If that hypothesis were true, each observation would differ from M by an amount that does not depend on the value of the previous observation. Therefore, a scatter diagram of each observation plotted against its predecessor should show no correlation (except for sampling error). In column 5 of Table 3.1 we show Yt-1, the values of Yt lagged by one period.' Figure 3.2 is a scatter diagram, showing values of Yt-1 on the horizontal axis and values of Yt on the vertical. There is no discernible correlation. The coefficient of correlation between Y, and Yt-1 (the first-order autocorrelation coefficient), based on the 19 observations for which both variables have values, is -0.025; it is printed at the bottom of the fifth column in Table 3.1. We have not introduced the specific technique for computing the confidence distribution of a correlation coefficient, but it can be shown that when the population correlation coefficient is 0 and the sample size is 19, a 68% confidence interval will cover sample correlation coefficients between -0.24 and +0.24, and a 95% interval will cover -0.45 to + 0.45; thus the observed sample correlation coefficient of -0.025 is by no means inconsistent with the hypothesis that in a sufficiently large sample, Yt and Yt-1 would be uncorrelated.

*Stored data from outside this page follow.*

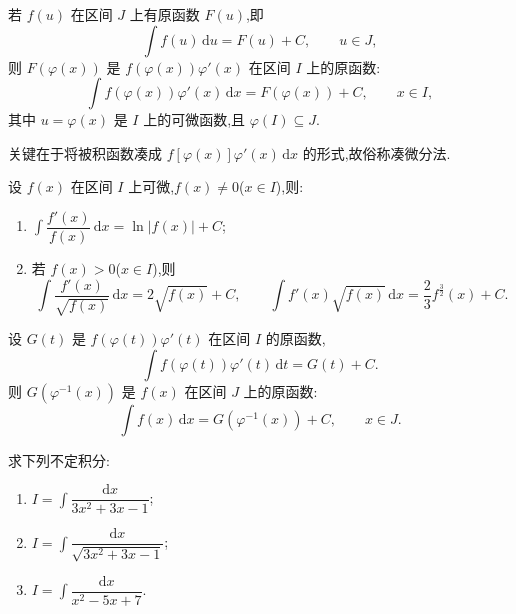 \begin{theorem}[第一积分换元法]
    若 $f(u)$ 在区间 $J$ 上有原函数 $F(u)$,即
    \[
        \int f(u)\,\mathrm{d}u=F(u)+C,
        \qquad u\in J,
    \]
    则 $F(\varphi(x))$ 是 $f(\varphi(x))\varphi'(x)$ 在区间 $I$ 上的原函数:
    \[
        \int f(\varphi(x))\varphi'(x)\,\mathrm{d}x
        =F(\varphi(x))+C,
        \qquad x\in I,
    \]
    其中 $u=\varphi(x)$ 是 $I$ 上的可微函数,且 $\varphi(I)\subseteq J$.
\end{theorem}

\begin{remark}
    关键在于将被积函数凑成 $f[\varphi(x)]\varphi'(x)\,\mathrm{d}x$ 的形式,故俗称凑微分法.
\end{remark}

\begin{corollary}[\markstar]
    设 $f(x)$ 在区间 $I$ 上可微,$f(x)\neq0$($x\in I$),则:
    \begin{enumerate}
        \item $\displaystyle\int\dfrac{f'(x)}{f(x)}\,\mathrm{d}x=\ln|f(x)|+C$;
        \item 若 $f(x)>0$($x\in I$),则
              \[
                  \int\dfrac{f'(x)}{\sqrt{f(x)}}\,\mathrm{d}x=2\sqrt{f(x)}+C,
                  \qquad
                  \int f'(x)\sqrt{f(x)}\,\mathrm{d}x
                  =\dfrac{2}{3}f^{\frac{3}{2}}(x)+C.
              \]
    \end{enumerate}
\end{corollary}

\begin{theorem}[第二积分换元法]
    设 $G(t)$ 是 $f(\varphi(t))\varphi'(t)$ 在区间 $I$ 的原函数,
    \[
        \int f(\varphi(t))\varphi'(t)\,\mathrm{d}t=G(t)+C.
    \]
    则 $G(\varphi^{-1}(x))$ 是 $f(x)$ 在区间 $J$ 上的原函数:
    \[
        \int f(x)\,\mathrm{d}x=G(\varphi^{-1}(x))+C,
        \qquad x\in J.
    \]
\end{theorem}

\begin{example}
    求下列不定积分:
    \begin{enumerate}
        \item $\displaystyle I=\int\dfrac{\mathrm{d}x}{3x^2+3x-1}$;
        \item $\displaystyle I=\int\dfrac{\mathrm{d}x}{\sqrt{3x^2+3x-1}}$;
        \item $\displaystyle I=\int\dfrac{\mathrm{d}x}{x^2-5x+7}$.
    \end{enumerate}
\end{example}
\exampleblank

We could now go on to create new variables consisting of two-period lags Yt-2, three-period lags Yt-3, etc., and for each of these compute the appropriate-order sample autocorrelation coefficient: a second-order coefficient based on the correlation between Yt and Yt-2, a third-order coefficient, etc. These coefficients are computed up to five-period lags, and are shown at the bottoms of their appropriate columns in Table 3.1. As we would expect, they are sufficiently close to 0 to be consistent with a hypothesis that process autocorrelation coefficients of all orders are 0. This is the key to identifying a time series as one generated by a constant-average rule: for such a series, sample autocorrelation coefficients of all orders will differ from 0 only because of sampling error.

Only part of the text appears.